Martin Drainville est bouleversant dans la série Fragile, de Serge Boucher. On le verra aussi au théâtre dans Les Hardings, une pièce autour de la tragédie ferroviaire de Lac-Mégantic, chez Duceppe. À 55 ans, la vedette de Broue n’a plus envie d’épater la galerie. Rencontre.

Il y a des acteurs qu’on associe tellement à un registre qu’on s’étonne de les voir emprunter une autre direction… C’est le cas de Martin Drainville. De La Florida à Broue, en passant par LOL, Caméra café, Samedi PM et les inévitables théâtres d’été, le comédien est associé aux personnages comiques, enfantins, voire naïfs. Or, le principal intéressé n’y est pour rien… ou presque.

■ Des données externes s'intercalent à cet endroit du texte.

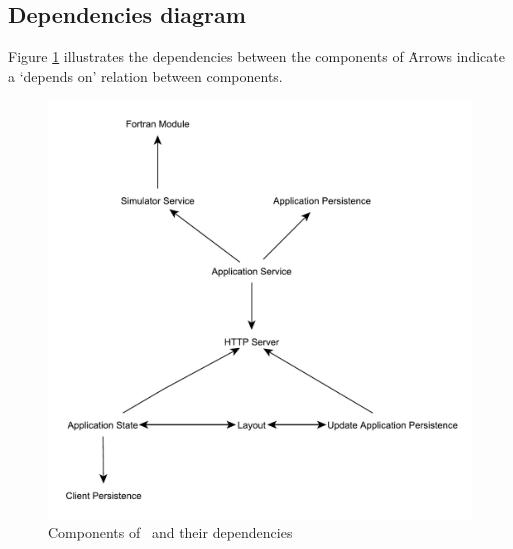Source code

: \subsection{Dependencies diagram}
\label{subsec:depdiag}
Figure \ref{fig:compdependencies} illustrates the dependencies between the components of \projectname\. Arrows indicate a `depends on' relation between components.

\noindent
\begin{figure}[h!b]
	\centering
	\includegraphics[width=\textwidth]{ComponentDependencies}
	\caption{Components of \projectname\ and their dependencies}
	\label{fig:compdependencies}
\end{figure}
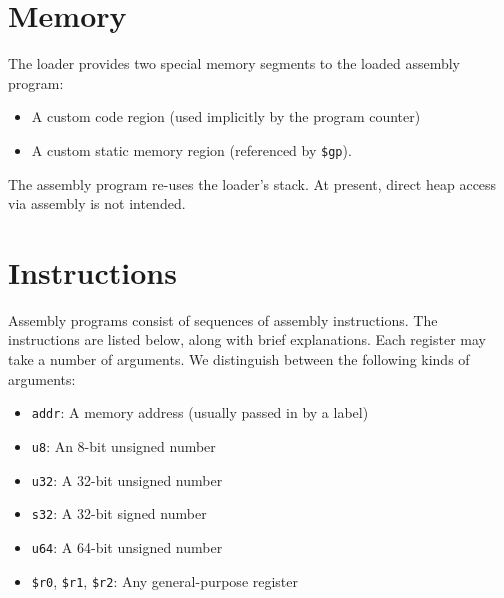 \documentclass{article}
\begin{document}
\section{Memory}
The loader provides two special memory segments to the loaded assembly program:
\begin{itemize}
\item A custom code region (used implicitly by the program counter)
\item A custom static memory region (referenced by \texttt{\$gp}).
\end{itemize}
The assembly program re-uses the loader's stack.  At present, direct heap access via assembly is not intended.

\section{Instructions}

Assembly programs consist of sequences of assembly instructions.  The instructions are listed below, along with brief explanations.
Each register may take a number of arguments.  We distinguish between the following kinds of arguments:
\begin{itemize}
  \item \texttt{addr}: A memory address (usually passed in by a label)
  \item \texttt{u8}: An 8-bit unsigned number
  \item \texttt{u32}: A 32-bit unsigned number
  \item \texttt{s32}: A 32-bit signed number
  \item \texttt{u64}: A 64-bit unsigned number
  \item \texttt{\$r0}, \texttt{\$r1}, \texttt{\$r2}: Any general-purpose register
\end{itemize}
\end{document}
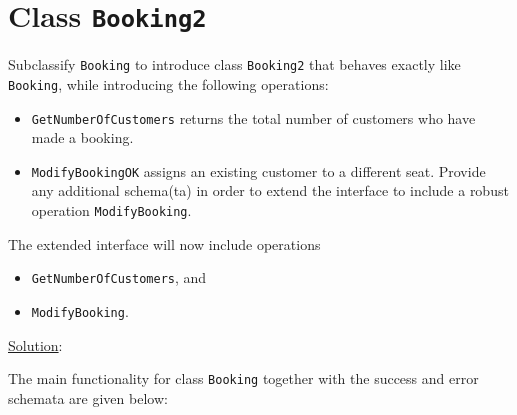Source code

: \documentclass[12pt]{article}
\begin{document}
\section*{Class \texttt{Booking2}}

Subclassify \texttt{Booking} to introduce class \texttt{Booking2} that behaves exactly like \texttt{Booking}, while introducing the following operations:

\begin{itemize}

\item \texttt{GetNumberOfCustomers} returns the total number of customers who have made a booking.

\item \texttt{ModifyBookingOK} assigns an existing customer to a different seat. Provide any additional schema(ta) in order to extend the interface to include a robust operation \texttt{ModifyBooking}.

\end{itemize}

\noindent The extended interface will now include operations

\begin{itemize}

\item \texttt{GetNumberOfCustomers}, and
\item \texttt{ModifyBooking}.

\end{itemize}

\newpage

\noindent \underline{Solution}:

\noindent The main functionality for class \texttt{Booking} together with the success and error schemata are given below:
\end{document}
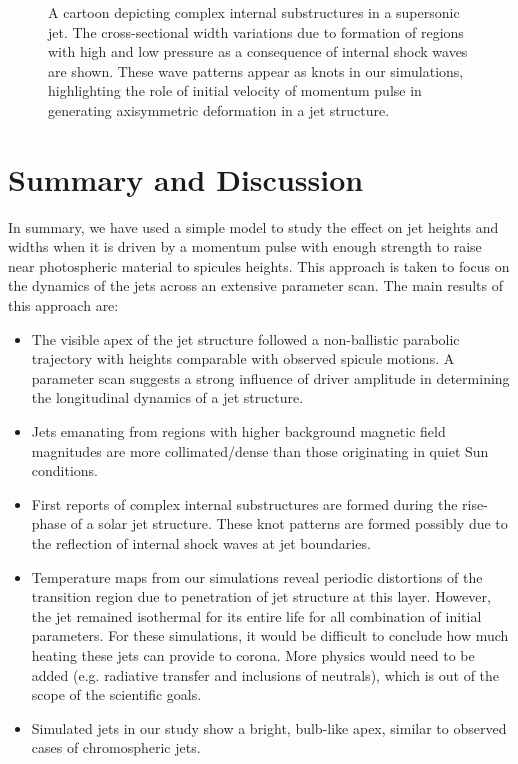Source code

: \documentclass[12pt]{ociamthesis}
\begin{document}
\begin{figure}
\captionsetup[subfigure]{labelformat=empty}
\centering
{}
\caption{A cartoon depicting complex internal substructures in a supersonic jet. The cross-sectional width variations due to formation of regions with high and low pressure as a consequence of internal shock waves are shown. These wave patterns appear as knots in our simulations, highlighting the role of initial velocity of momentum pulse in generating axisymmetric deformation in a jet structure. }
\label{cartoon_jet_waves}
\end{figure}
\section{Summary and Discussion}
\label{sec:c2discussion}
In summary, we have used a simple model to study the effect on jet heights and widths when it is driven by a momentum pulse with enough strength to raise near photospheric material to spicules heights. This approach is taken to focus on the dynamics of the jets across an extensive parameter scan. The main results of this approach are:  
\begin{itemize}
\item{The visible apex of the jet structure followed a non-ballistic parabolic trajectory with heights comparable with observed spicule motions. A parameter scan suggests a strong influence of driver amplitude in determining the longitudinal dynamics of a jet structure.}

\item{Jets emanating from regions with higher background magnetic field magnitudes are more collimated/dense than those originating in quiet Sun conditions.}

\item{First reports of complex internal substructures are formed during the rise-phase of a solar jet structure. These knot patterns are formed possibly due to the reflection of internal shock waves at jet boundaries.}

\item{Temperature maps from our simulations reveal periodic distortions of the transition region due to penetration of jet structure at this layer. However, the jet remained isothermal for its entire life for all combination of initial parameters. For these simulations, it would be difficult to conclude how much heating these jets can provide to corona. More physics would need to be added (e.g. radiative transfer and inclusions of neutrals), which is out of the scope of the scientific goals.}

\item{Simulated jets in our study show a bright, bulb-like apex, similar to observed cases of chromospheric jets.}
\end{itemize}
\end{document}
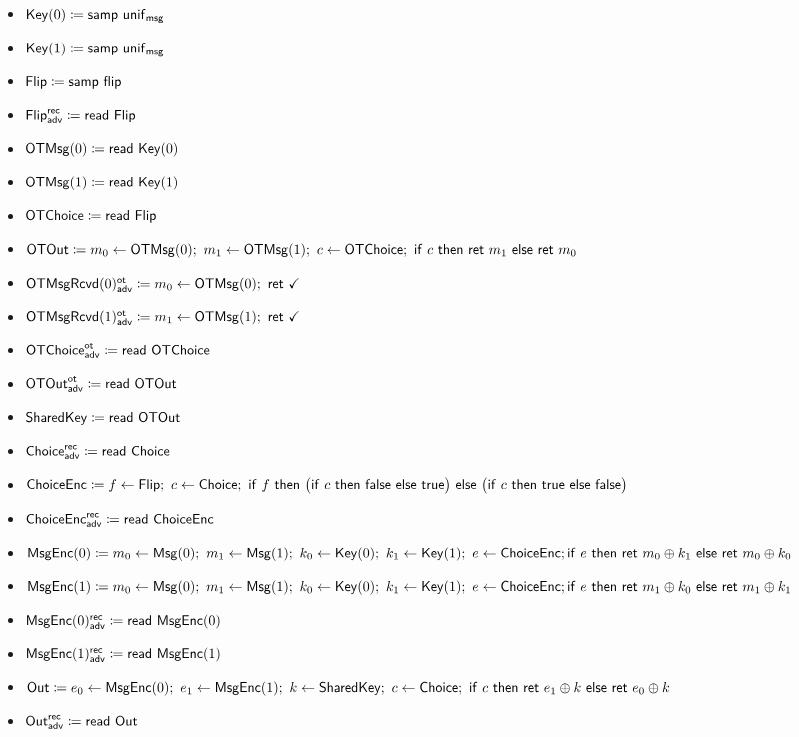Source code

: \begin{itemize}
\item $\mathsf{Key}(0) \coloneqq \mathsf{samp} \ \mathsf{unif}_{\mathsf{msg}}$
\item $\mathsf{Key}(1) \coloneqq \mathsf{samp} \ \mathsf{unif}_{\mathsf{msg}}$
\item $\mathsf{Flip} \coloneqq \mathsf{samp} \ \mathsf{flip}$
\item {\color{blue} $\mathsf{Flip}^{\mathsf{rec}}_{\mathsf{adv}} \coloneqq \mathsf{read} \ \mathsf{Flip}$}
\item $\mathsf{OTMsg}(0) \coloneqq \mathsf{read} \ \mathsf{Key}(0)$
\item $\mathsf{OTMsg}(1) \coloneqq \mathsf{read} \ \mathsf{Key}(1)$
\item $\mathsf{OTChoice} \coloneqq \mathsf{read} \ \mathsf{Flip}$
\item $\OTOut \coloneqq m_0 \leftarrow \OTMsg(0); \ m_1 \leftarrow \OTMsg(1); \ c \leftarrow \OTChoice; \ \ifte{c}{\ret{m_1}}{\ret{m_0}}$
\item {\color{blue} $\LeakOTMsgRcvd(0)^\ot_\adv \coloneqq m_0 \leftarrow \OTMsg(0); \ \ret{\checkmark}$}
\item {\color{blue} $\LeakOTMsgRcvd(1)^\ot_\adv \coloneqq m_1 \leftarrow \OTMsg(1); \ \ret{\checkmark}$}
\item {\color{blue} $\mathsf{OTChoice}^{\mathsf{ot}}_{\mathsf{adv}} \coloneqq \mathsf{read} \ \mathsf{OTChoice}$}
\item {\color{blue} $\mathsf{OTOut}^{\mathsf{ot}}_{\mathsf{adv}} \coloneqq \mathsf{read} \ \mathsf{OTOut}$}
\item $\mathsf{SharedKey} \coloneqq \mathsf{read} \ \mathsf{OTOut}$
\item {\color{blue} $\mathsf{Choice}^{\mathsf{rec}}_{\mathsf{adv}} \coloneqq \mathsf{read} \ \mathsf{Choice}$}
\item $\ChoiceEnc \coloneqq f \leftarrow \Flip; \ c \leftarrow \Choice; \ \ifte{f}{\big(\ifte{c}{\false}{\true}\big)}{\big(\ifte{c}{\true}{\false}\big)}$
\item {\color{blue} $\mathsf{ChoiceEnc}^{\mathsf{rec}}_{\mathsf{adv}} \coloneqq \mathsf{read} \ \mathsf{ChoiceEnc}$}
\item $\mathsf{MsgEnc}(0) \coloneqq m_0 \leftarrow \mathsf{Msg}(0); \ m_1 \leftarrow \mathsf{Msg}(1); \ k_0 \leftarrow \mathsf{Key}(0); \ k_1 \leftarrow \mathsf{Key}(1); \ e \leftarrow \mathsf{ChoiceEnc}; \\ \mathsf{if} \ e \ \mathsf{then} \ \mathsf{ret} \ m_0 \oplus k_1 \ \mathsf{else} \ \mathsf{ret} \ m_0 \oplus k_0$
\item $\mathsf{MsgEnc}(1) \coloneqq m_0 \leftarrow \mathsf{Msg}(0); \ m_1 \leftarrow \mathsf{Msg}(1); \ k_0 \leftarrow \mathsf{Key}(0); \ k_1 \leftarrow \mathsf{Key}(1); \ e \leftarrow \mathsf{ChoiceEnc}; \\ \mathsf{if} \ e \ \mathsf{then} \ \mathsf{ret} \ m_1 \oplus k_0 \ \mathsf{else} \ \mathsf{ret} \ m_1 \oplus k_1$
\item {\color{blue} $\mathsf{MsgEnc}(0)^{\mathsf{rec}}_{\mathsf{adv}} \coloneqq \mathsf{read} \ \mathsf{MsgEnc}(0)$}
\item {\color{blue} $\mathsf{MsgEnc}(1)^{\mathsf{rec}}_{\mathsf{adv}} \coloneqq \mathsf{read} \ \mathsf{MsgEnc}(1)$}
\item $\mathsf{Out} \coloneqq e_0 \leftarrow \mathsf{MsgEnc}(0); \ e_1 \leftarrow \mathsf{MsgEnc}(1); \ k \leftarrow \mathsf{SharedKey}; \ c \leftarrow \mathsf{Choice}; \ \mathsf{if} \ c \ \mathsf{then} \ \mathsf{ret} \ e_1 \oplus k \ \mathsf{else} \ \mathsf{ret} \ e_0 \oplus k$
\item {\color{blue} $\mathsf{Out}^{\mathsf{rec}}_{\mathsf{adv}} \coloneqq \mathsf{read} \ \mathsf{Out}$}
\end{itemize}

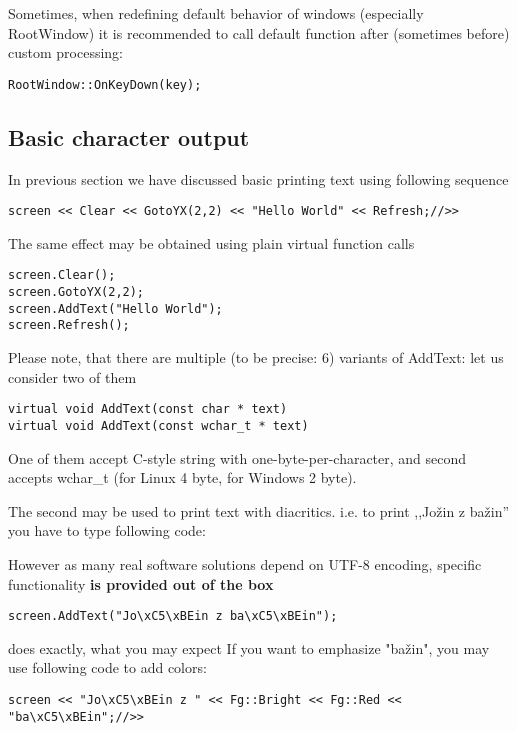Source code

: Sometimes, when redefining default behavior of windows (especially
RootWindow) it is recommended to call default function after (sometimes
before) custom processing:\vspace{-10pt}
\begin{verbatim}
RootWindow::OnKeyDown(key);
\end{verbatim}

\vspace{\fill}
\pagebreak
\subsection {Basic character output}

In previous section we have discussed basic printing text
using following sequence
\begin{lstlisting}
screen << Clear << GotoYX(2,2) << "Hello World" << Refresh;//>>
\end{lstlisting}

The same effect may be obtained using plain virtual function calls
\begin{lstlisting}
screen.Clear();
screen.GotoYX(2,2);
screen.AddText("Hello World");
screen.Refresh();
\end{lstlisting}


Please note, that there are multiple (to be precise: 6) variants of
AddText: let us consider two of them
\begin{lstlisting}
virtual void AddText(const char * text)   
virtual void AddText(const wchar_t * text) 
\end{lstlisting}

One of them accept C-style string with one-byte-per-character, and
second accepts wchar\_t (for Linux 4 byte, for Windows 2 byte). 

The second may be used to print text with diacritics. i.e. to print
,,Jožin z bažin'' you have to type following code:



However as many real software solutions depend on UTF-8 encoding,
specific functionality \textbf{is provided out of the box} 
\begin{lstlisting}
screen.AddText("Jo\xC5\xBEin z ba\xC5\xBEin");
\end{lstlisting}
does exactly, what you may expect
If you want to emphasize "bažin", you may use following code to add colors:
\begin{lstlisting}
screen << "Jo\xC5\xBEin z " << Fg::Bright << Fg::Red << "ba\xC5\xBEin";//>>
\end{lstlisting}


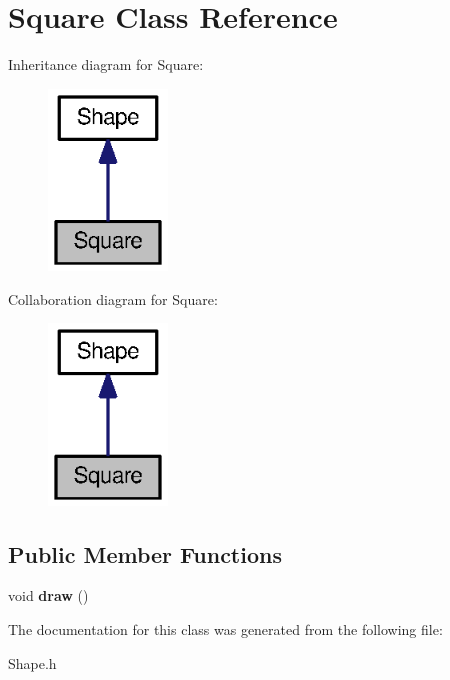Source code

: \section{Square Class Reference}
\label{class_square}


Inheritance diagram for Square\-:
\nopagebreak
\begin{figure}[H]
\begin{center}
\leavevmode
\includegraphics[width=90pt]{class_square__inherit__graph}
\end{center}
\end{figure}


Collaboration diagram for Square\-:
\nopagebreak
\begin{figure}[H]
\begin{center}
\leavevmode
\includegraphics[width=90pt]{class_square__coll__graph}
\end{center}
\end{figure}
\subsection*{Public Member Functions}
\begin{DoxyCompactItemize}
\item 
void {\bfseries draw} ()\label{class_square_a2a8be87e5cb58dd25a8af0f6166536b9}

\end{DoxyCompactItemize}


The documentation for this class was generated from the following file\-:\begin{DoxyCompactItemize}
\item 
Shape.\-h\end{DoxyCompactItemize}
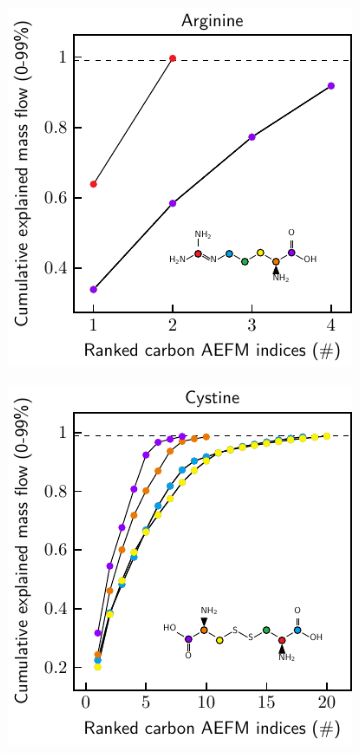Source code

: \documentclass[]{article}
\begin{document}
\begin{figure}
    \begin{subfigure}[t]{0.247\textwidth}
        \caption{}
        \includegraphics[width=\textwidth]{subpanels/cumulative-source-met-6-legend.pdf}\\
    \end{subfigure}
    \begin{subfigure}[t]{0.247\textwidth}
        \caption{}
        \includegraphics[width=\textwidth]{subpanels/cumulative-source-met-10-legend.pdf}\\

\end{subfigure}
\end{figure}
\end{document}
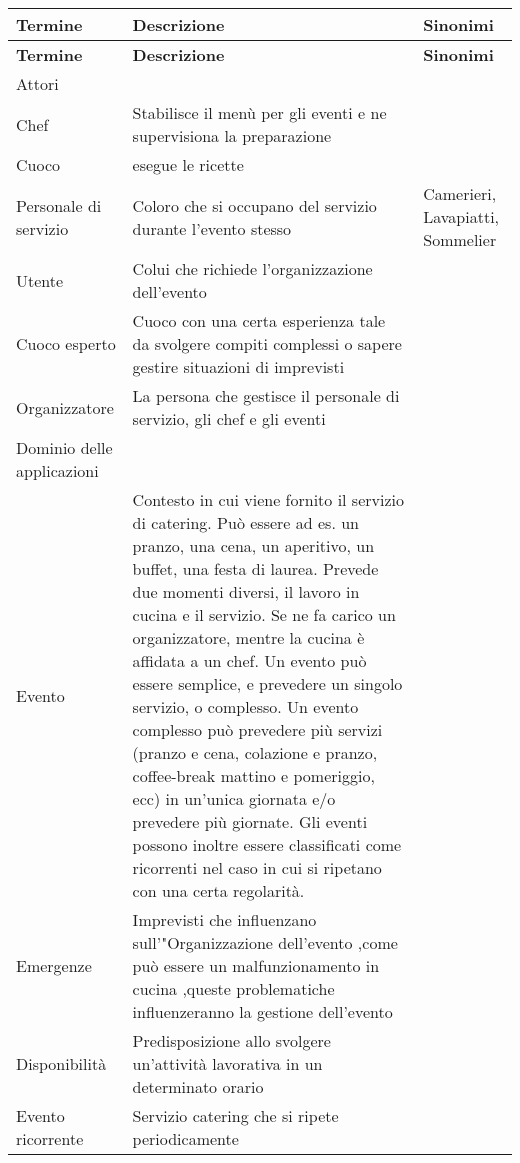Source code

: 
\begin{longtable}{|p{4cm}|p{4cm}|p{4cm}|}
  \hline
  \textbf{Termine} & \textbf{Descrizione} & \textbf{Sinonimi} \\
  \hline
  \endfirsthead
  \hline
  \textbf{Termine} & \textbf{Descrizione} & \textbf{Sinonimi} \\
  \hline
  \endhead
  \hline
  \endfoot
  
  \hline
  Attori & & \\
  \hline
  Chef & Stabilisce il menù per gli eventi e ne supervisiona la preparazione & \\
  \hline
  Cuoco & esegue le ricette & \\
  \hline
  Personale di servizio & Coloro che si occupano del servizio durante l'evento stesso & Camerieri, Lavapiatti, Sommelier \\
  \hline
  Utente & Colui che richiede l'organizzazione dell'evento & \\
  \hline
  Cuoco esperto & Cuoco con una certa esperienza tale da svolgere compiti complessi o sapere gestire situazioni di imprevisti & \\
  \hline
  Organizzatore & La persona che gestisce il personale di servizio, gli chef e gli eventi & \\
  \hline
  Dominio delle applicazioni & & \\
  \hline
  Evento & Contesto in cui viene fornito il servizio di catering. Può essere ad es. un pranzo, una cena, un aperitivo, un buffet, una festa di laurea. Prevede due momenti diversi, il lavoro in cucina e il servizio. Se ne fa carico un organizzatore, mentre la cucina è affidata a un chef. Un evento può essere semplice, e prevedere un singolo servizio, o complesso. Un evento complesso può prevedere più servizi (pranzo e cena, colazione e pranzo, coffee-break mattino e pomeriggio, ecc) in un'unica giornata e/o prevedere più giornate. Gli eventi possono inoltre essere classificati come ricorrenti nel caso in cui si ripetano con una certa regolarità. & \\
  \hline
  Emergenze & Imprevisti che influenzano sull'"Organizzazione dell'evento ,come può essere un malfunzionamento in cucina ,queste problematiche influenzeranno la gestione dell'evento & \\
  \hline
  Disponibilità & Predisposizione allo svolgere un'attività lavorativa in un determinato orario & \\
  \hline
  Evento ricorrente & Servizio catering che si ripete periodicamente & \\

\end{longtable}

« En 30 ans de métier, j’ai joué beaucoup des hommes-enfants, des personnages inoffensifs, des bons gars », dit l’interprète qui a attrapé le virus du jeu dans les ligues d’improvisation. « Bien sûr, j’ai des aptitudes et une attirance pour la comédie. Toutefois, ce sont les circonstances, le goût du public et la vision des décideurs qui décident souvent de l’orientation d’une carrière et te voient rejouer le même rôle. On t’associe à tel registre parce que ton nom et ton visage sont liés à un rôle marquant, un succès populaire ». À l’instar de Tintin, le journaliste maladroit de Scoop, ou du pauvre Louis Jobin du film Louis 19.

Toutefois, Martin Drainville est un acteur doué, polyvalent, qui peut faire autre chose que des personnages bons et naïfs. Comme Bazou dans Fragile, offert sur l’Extra d’ICI Tou.tv. Un « vrai cadeau », dit-il. 

PHOTO FOURNIE PAR ICI RADIO-CANADA

Martin Drainville dans Fragile

« C’est rare, un projet télé où tout le monde est à sa place, où tout fonctionne sans heurts, comme si les astres étaient alignés pour illuminer l’œuvre », explique Drainville, encore reconnaissant d’avoir collaboré avec le réalisateur Claude Desrosiers et la « belle gang » d’interprètes, dont Pier-Luc Funk et Marc-André Grondin.

Bien jouer son triangle

En entrevue au micro de René Homier-Roy, sur ICI Première, Serge Boucher a confié qu’en écrivant Fragile, le seul interprète qu’il avait en tête pour incarner le mystérieux Patrick, dit Bazou, c’était Drainville. « Généralement, je laisse les portes ouvertes, mais là, j’ai tout de suite pensé à Martin. Car c’est un grand acteur avec une profondeur et une palette immense ! », estime l’auteur des séries Aveux, Feux et Apparences.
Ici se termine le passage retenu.